The vary nature of the insurance business both exacerbates the problem and underscores the need for a disciplined and predictable approach to determine their meaning. Insurance involves the transfer of risk of harm caused by future events of unknown nature and origin. The industry’s need to categorize and predict risk has led to the near universal reliance on standardized policy forms. The language of every type of policy, whether issued to a mom and pop corner grocery or a multinational corporation, is virtually identical. Because the insurance policy must cover a myriad of possibilities, a certain amount of ambiguity is inevitable and unavoidable in these standardized policies. While the industry is constantly trying to strike a balance between specificity and generality, the pragmatic business need for a policy that will sell to a vast array of insureds has necessarily resulted in comprehensive policy language, which, in turn, results in uncertainty about the policy’s applicability to specific coverage situations.

One problem with ascertaining the historical answers is that photographs, copying machines, and typewriters were not around in the late 18th century. The limitations of 18th-century document preservation and reproduction create several significant challenges for historical legal research. This is especially true regarding court cases. Since unless the judge or clerk copied the wording in a handwritten decision, there were neither copies of the exhibit nor a typed version to be compared.

Where did the term proof of loss come from? My best educated guess is from the requirements found in maritime practice and insurance at the time property policies were first being developed. I will discuss some of the cases tomorrow, but “a protest,” “sea protest,” or “letter protest” generally requires a notarized statement made under oath by a ship’s Master (captain) after entering port following a challenging voyage or incident at sea. Its primary purpose is to protect the ship’s owner or charterer from liability for damage and to report damage to the cargo, the vessel, and losses caused by perils of the sea. Historically, such a protest must be filed within specific parameters to be valid:

  • It must be submitted within 24 hours of arrival at the first port after the incident
  • It must be made before a notary public, magistrate, or consul
  • The Master must make the declaration under oath
  • Supporting documentation like deck logs and weather reports must accompany the protest

The content and format of a protest could include:

  • Detailed circumstances leading to damage or loss
  • Weather conditions during the incident
  • Position of the vessel
  • Ports of origin and destination
  • Type of cargo being carried
  • Actions taken by the crew during the incident

There are “Extended Protests,” which allow for the full extent of damage to be declared if the loss isn’t immediately apparent. The initial protest must include the phrase “reserve the right to extend the protest at a time and place convenient.” This allows for additional documentation once damage is fully assessed, and the extension must be completed after the necessary surveys are completed.

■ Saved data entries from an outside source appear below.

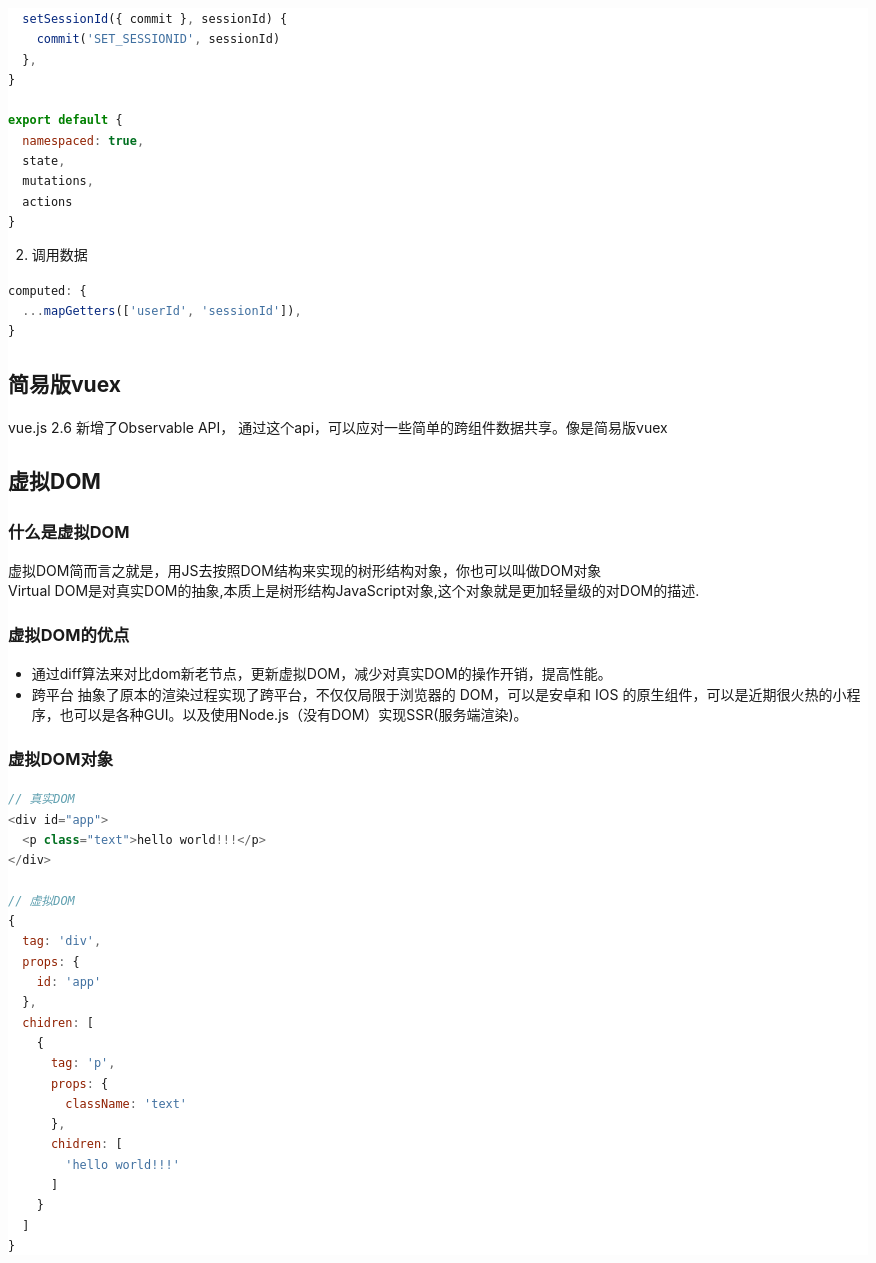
 ```javascript
  setSessionId({ commit }, sessionId) {
    commit('SET_SESSIONID', sessionId)
  },
}

export default {
  namespaced: true,
  state,
  mutations,
  actions
}
```
2. 调用数据
```javascript
computed: {
  ...mapGetters(['userId', 'sessionId']),
}
```

## 简易版vuex
vue.js 2.6 新增了Observable API， 通过这个api，可以应对一些简单的跨组件数据共享。像是简易版vuex

## 虚拟DOM
### 什么是虚拟DOM
虚拟DOM简而言之就是，用JS去按照DOM结构来实现的树形结构对象，你也可以叫做DOM对象  
Virtual DOM是对真实DOM的抽象,本质上是树形结构JavaScript对象,这个对象就是更加轻量级的对DOM的描述.
### 虚拟DOM的优点
* 通过diff算法来对比dom新老节点，更新虚拟DOM，减少对真实DOM的操作开销，提高性能。
* 跨平台 抽象了原本的渲染过程实现了跨平台，不仅仅局限于浏览器的 DOM，可以是安卓和 IOS 的原生组件，可以是近期很火热的小程序，也可以是各种GUI。以及使用Node.js（没有DOM）实现SSR(服务端渲染)。
### 虚拟DOM对象
```javascript
// 真实DOM
<div id="app">
  <p class="text">hello world!!!</p>
</div>

// 虚拟DOM
{
  tag: 'div',
  props: {
    id: 'app'
  },
  chidren: [
    {
      tag: 'p',
      props: {
        className: 'text'
      },
      chidren: [
        'hello world!!!'
      ]
    }
  ]
}
```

“Sea protests” have an abundant history in law and practice, Sea Protests in Nineteenth Century Malta, and British Power in the Mediterranean: Sea Protests and Notarial Practice in Nineteenth-century Malta.

In tomorrow’s blog, I will discuss how this term, including “proof of loss,” was used in early American “proof of loss” cases.

And one last point: remember that good ole Steve Badger often shows a PowerPoint during speeches with a bunch of old guys. When Badger says that the old guys were thinking this and meaning that, ask him how he knows. He’ll know you’re also an insurance coverage nerd when you do.

Thought For The Day

The past actually happened but history is only what someone wrote down.
—Whitney Brown


1 Weiser-Brown Operating Co. v. St. Paul Surplus Lines Ins. Co., 801 F.3d 512 (5th Cir. 2015).